Texte de Quentin Verwaerde, 2024

 

     Il y a un an Camus et son compagnon me firent l’honneur de m’emmener dans leurs bagages, le temps d’une traversée de l’Aragon profond. L’écrivain était “en Bernard Berenson" : costume clair, barbe blanche et panama, comme l’historien de l’art en Toscane.

 

 

 

     Le voyage se passe en voiture. Il se fit tout à coup le plus profond silence / Quand Georgina Smolen se leva pour chanter : Camus récite des vers, plaisante, chante à pleine voix ses arias préférés. Le paysage vibre, lui aussi. La journée est belle ; elle a commencé, comme toutes les journées camusiennes, par une matinée de travail : écriture de Le Jour ni l’Heure, gigantesque agenda numérique illustré ; écriture de lettres, écriture de mails, écriture de tweets (qui sont autant d’aphorismes ; « Souvent l’intelligence n’est rien d’autre que le courage de la bêtise » est celui du jour) ; et surtout écriture du Journal, colossal « reportage sur ce que c'est que de vivre, en ses grandeurs éventuelles et ses trivialités », trente-neuf volumes de six à huit cents pages — sans doute la plus vaste et la plus exhaustive entreprise de diariste de l’histoire des lettres. Les heures du déjeuner sont consacrées à la musique et à l’exercice ; celles de l’après-midi, à l’écriture, y compris en promenade — Camus écrit beaucoup de tête — des deux ou trois livres en cours, destinés à être publiés sur Amazon, à la Nouvelle Librairie, ou à être traduits par l’éditeur américain Vauban Books.  Mais aujourd’hui, pas de livre en cours : il y a traversée des paysages de l’Aragon.
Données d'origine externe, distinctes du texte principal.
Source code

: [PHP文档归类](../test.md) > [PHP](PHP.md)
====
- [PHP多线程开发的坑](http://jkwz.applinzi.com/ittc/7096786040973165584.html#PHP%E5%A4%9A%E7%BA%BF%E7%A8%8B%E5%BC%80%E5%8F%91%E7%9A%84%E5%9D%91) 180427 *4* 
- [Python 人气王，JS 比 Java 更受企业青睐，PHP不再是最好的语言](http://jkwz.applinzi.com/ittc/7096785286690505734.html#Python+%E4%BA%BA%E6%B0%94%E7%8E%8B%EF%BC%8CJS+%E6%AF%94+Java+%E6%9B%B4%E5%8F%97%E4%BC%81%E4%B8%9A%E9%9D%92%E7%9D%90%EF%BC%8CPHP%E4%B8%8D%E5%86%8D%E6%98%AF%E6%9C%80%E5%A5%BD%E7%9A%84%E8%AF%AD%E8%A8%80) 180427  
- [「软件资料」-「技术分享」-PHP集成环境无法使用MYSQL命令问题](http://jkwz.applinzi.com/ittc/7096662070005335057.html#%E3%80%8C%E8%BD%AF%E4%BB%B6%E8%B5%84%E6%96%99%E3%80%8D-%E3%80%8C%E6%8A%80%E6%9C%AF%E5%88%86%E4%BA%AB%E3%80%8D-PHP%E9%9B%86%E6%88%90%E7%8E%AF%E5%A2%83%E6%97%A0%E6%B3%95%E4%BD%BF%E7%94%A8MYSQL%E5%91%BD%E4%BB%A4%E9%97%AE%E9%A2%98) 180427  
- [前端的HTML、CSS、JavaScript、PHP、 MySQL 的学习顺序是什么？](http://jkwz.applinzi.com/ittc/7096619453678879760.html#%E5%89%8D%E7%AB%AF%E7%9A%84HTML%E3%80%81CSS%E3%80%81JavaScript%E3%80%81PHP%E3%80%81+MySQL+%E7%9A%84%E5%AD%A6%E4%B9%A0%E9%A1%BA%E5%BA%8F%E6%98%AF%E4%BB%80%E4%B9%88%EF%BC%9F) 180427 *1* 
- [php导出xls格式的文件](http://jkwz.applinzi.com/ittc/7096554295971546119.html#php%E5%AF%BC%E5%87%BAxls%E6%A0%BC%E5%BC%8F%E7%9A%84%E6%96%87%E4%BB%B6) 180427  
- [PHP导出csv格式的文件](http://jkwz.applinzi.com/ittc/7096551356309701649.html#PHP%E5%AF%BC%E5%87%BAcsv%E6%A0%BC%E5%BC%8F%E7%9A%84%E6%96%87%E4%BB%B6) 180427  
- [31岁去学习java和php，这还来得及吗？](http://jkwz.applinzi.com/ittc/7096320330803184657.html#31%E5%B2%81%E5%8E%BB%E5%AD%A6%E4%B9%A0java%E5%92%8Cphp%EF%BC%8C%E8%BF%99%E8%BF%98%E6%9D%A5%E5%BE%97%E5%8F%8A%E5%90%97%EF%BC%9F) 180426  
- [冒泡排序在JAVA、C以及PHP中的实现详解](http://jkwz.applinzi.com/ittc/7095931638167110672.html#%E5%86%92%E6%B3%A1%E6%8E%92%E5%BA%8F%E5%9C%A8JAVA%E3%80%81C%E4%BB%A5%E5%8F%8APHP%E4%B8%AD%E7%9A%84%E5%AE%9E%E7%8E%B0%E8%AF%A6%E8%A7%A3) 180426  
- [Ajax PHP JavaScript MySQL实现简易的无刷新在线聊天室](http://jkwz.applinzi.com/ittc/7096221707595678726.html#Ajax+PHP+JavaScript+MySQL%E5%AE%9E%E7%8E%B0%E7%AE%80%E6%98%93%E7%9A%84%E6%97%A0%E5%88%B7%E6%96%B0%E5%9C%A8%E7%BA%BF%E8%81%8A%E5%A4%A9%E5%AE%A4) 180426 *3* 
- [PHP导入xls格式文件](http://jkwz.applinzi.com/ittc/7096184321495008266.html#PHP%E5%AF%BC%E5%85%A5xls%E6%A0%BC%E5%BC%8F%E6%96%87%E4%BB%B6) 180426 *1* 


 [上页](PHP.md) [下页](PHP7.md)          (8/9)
     Pas d’écrivain plus géographique que Camus. On le sait par les dix volumes de Demeures de l’esprit (Fayard, 2008-2014) consacrés aux maisons d’écrivains et d’artistes de toute l’Europe ; mais tous ceux qui l’ont suivi à travers un pays l’ont vu, l’ont vécu. Il y a en cet homme un désir de voir le monde que je n’ai trouvé chez personne d’autre ; il faut voir, voir, voir, carte Michelin à main gauche, appareil photographique à main droite. Un clocher ? Une chapelle romane ? Un rayon de soleil oblique sur un tertre ? La voiture ne s’est pas complètement arrêtée que Camus ouvre la portière et prend des vues de tout, clocher, chapelle et tertre.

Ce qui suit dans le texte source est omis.